[Start of section]
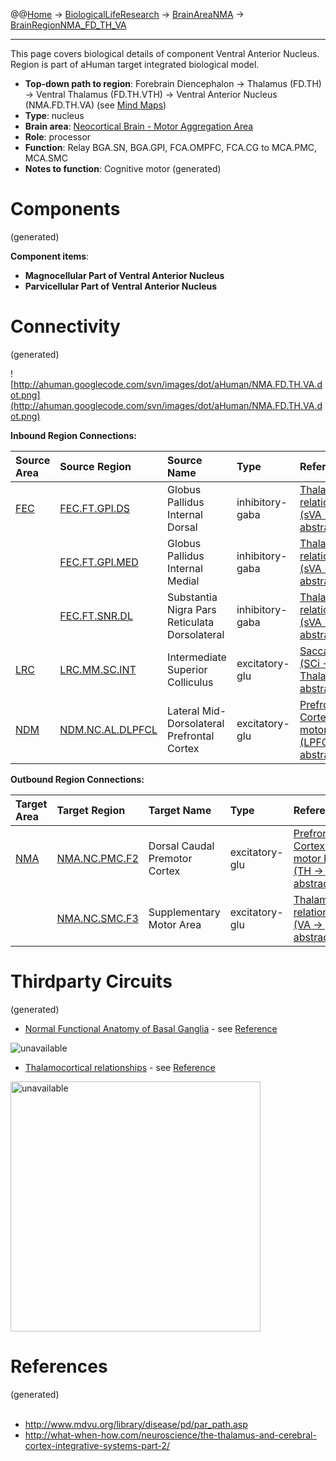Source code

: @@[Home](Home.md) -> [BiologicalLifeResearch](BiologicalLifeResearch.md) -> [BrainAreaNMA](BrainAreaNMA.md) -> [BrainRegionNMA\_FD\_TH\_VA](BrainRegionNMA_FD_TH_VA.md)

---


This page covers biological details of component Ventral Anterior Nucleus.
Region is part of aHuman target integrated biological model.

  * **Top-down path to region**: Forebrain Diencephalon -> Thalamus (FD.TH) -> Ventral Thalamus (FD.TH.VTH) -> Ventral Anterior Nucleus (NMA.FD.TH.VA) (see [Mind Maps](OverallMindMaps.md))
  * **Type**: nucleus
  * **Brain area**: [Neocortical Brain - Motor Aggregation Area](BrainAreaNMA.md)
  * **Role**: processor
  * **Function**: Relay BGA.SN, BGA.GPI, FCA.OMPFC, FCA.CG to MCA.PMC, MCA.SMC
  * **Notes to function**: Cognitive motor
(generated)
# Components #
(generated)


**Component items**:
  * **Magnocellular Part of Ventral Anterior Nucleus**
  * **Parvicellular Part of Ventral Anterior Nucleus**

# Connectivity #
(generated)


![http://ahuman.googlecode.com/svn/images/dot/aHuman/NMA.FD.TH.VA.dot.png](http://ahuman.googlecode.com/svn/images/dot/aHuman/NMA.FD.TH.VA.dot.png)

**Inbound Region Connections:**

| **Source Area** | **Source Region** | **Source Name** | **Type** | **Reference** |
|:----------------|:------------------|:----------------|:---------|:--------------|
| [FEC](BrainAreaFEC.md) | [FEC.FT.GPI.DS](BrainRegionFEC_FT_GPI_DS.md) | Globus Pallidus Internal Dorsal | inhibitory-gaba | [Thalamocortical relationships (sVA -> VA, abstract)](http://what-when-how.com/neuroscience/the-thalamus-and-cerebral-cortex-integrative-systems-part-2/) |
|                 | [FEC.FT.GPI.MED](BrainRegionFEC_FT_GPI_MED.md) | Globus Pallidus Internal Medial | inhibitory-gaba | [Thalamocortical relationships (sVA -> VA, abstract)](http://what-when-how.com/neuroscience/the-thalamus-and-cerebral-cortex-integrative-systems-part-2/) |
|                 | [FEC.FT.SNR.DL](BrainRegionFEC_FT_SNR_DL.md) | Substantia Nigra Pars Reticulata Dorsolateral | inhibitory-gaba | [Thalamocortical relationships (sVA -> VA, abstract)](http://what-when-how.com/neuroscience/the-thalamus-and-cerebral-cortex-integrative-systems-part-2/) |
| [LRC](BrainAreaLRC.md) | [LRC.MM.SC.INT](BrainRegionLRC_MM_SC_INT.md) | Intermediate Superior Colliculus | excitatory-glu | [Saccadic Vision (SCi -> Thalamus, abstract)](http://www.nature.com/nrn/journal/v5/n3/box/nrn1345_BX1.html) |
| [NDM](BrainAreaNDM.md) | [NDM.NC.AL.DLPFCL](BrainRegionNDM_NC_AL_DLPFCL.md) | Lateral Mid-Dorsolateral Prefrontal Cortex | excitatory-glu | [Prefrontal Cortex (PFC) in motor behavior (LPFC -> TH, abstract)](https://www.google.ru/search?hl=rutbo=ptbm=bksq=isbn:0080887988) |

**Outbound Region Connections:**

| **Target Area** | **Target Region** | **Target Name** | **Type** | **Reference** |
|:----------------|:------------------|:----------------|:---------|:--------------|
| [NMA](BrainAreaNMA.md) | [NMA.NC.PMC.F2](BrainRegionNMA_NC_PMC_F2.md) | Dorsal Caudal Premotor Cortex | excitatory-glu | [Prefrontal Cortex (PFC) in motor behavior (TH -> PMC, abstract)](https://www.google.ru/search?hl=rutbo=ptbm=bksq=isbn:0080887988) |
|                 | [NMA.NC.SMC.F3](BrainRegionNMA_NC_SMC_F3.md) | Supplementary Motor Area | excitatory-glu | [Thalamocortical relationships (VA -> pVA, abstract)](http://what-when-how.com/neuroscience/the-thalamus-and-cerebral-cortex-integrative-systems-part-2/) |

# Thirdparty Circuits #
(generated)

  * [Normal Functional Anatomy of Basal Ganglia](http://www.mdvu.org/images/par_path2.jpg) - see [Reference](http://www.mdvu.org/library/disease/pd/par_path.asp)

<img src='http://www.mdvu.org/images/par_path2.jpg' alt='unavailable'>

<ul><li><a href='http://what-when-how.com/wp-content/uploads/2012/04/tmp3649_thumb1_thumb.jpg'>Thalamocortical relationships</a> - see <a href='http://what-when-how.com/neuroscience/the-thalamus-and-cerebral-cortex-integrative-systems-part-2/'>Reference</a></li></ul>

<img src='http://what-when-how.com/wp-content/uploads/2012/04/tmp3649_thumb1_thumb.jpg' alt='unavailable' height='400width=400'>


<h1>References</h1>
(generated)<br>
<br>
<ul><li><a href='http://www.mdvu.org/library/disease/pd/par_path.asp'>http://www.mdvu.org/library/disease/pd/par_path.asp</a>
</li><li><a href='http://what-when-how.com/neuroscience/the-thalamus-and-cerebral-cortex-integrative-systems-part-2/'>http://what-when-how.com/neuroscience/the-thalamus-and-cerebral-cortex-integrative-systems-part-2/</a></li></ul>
[End of section]
[Start of section]
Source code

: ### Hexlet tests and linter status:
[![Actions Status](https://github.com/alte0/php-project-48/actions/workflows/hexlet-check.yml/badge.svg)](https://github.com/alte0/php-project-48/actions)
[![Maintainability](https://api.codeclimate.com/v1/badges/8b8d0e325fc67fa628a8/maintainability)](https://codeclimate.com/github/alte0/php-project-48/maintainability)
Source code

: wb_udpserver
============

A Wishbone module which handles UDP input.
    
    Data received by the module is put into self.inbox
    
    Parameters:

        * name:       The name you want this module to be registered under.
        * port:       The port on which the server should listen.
[End of section]
* _What to work on_
Reply with the number of lines in the preceding entries that contain "which", and no other words.

* _Task response_
2